- Exercise prompt:
Go through the entries one line at a time, and gather every line that has the word "ActivateDataTypesRequest".

- Provided material:
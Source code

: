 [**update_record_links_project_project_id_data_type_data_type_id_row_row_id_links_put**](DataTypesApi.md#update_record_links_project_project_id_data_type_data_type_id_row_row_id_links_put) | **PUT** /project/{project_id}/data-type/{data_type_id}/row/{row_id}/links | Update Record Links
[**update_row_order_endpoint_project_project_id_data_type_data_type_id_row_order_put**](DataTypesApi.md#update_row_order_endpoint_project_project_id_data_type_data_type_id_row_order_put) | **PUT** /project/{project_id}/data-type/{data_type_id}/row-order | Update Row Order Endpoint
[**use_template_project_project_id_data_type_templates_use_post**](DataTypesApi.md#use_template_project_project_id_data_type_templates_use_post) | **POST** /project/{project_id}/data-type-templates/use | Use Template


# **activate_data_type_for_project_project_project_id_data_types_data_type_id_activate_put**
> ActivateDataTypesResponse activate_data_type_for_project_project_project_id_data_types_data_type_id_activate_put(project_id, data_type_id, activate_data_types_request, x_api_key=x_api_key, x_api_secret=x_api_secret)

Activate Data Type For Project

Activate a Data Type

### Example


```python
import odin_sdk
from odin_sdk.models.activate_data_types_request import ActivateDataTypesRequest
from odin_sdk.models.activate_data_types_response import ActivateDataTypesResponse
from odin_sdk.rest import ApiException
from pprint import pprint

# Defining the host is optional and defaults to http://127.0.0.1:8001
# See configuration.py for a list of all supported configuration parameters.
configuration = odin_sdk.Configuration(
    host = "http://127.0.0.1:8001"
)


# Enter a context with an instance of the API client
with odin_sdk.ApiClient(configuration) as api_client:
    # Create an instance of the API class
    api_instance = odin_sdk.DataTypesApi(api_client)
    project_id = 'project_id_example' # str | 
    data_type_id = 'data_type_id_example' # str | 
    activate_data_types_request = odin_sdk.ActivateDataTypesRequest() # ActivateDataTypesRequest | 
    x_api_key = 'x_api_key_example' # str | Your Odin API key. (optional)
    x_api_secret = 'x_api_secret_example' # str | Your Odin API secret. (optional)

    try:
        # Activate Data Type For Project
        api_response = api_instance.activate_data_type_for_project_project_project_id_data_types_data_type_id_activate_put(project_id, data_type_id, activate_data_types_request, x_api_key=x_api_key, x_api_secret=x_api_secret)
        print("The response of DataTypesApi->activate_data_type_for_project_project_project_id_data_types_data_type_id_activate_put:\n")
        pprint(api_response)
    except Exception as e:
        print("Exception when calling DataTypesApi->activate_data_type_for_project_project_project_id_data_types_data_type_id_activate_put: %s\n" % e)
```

- Completed task:
from odin_sdk.models.activate_data_types_request import ActivateDataTypesRequest
    activate_data_types_request = odin_sdk.ActivateDataTypesRequest() # ActivateDataTypesRequest | 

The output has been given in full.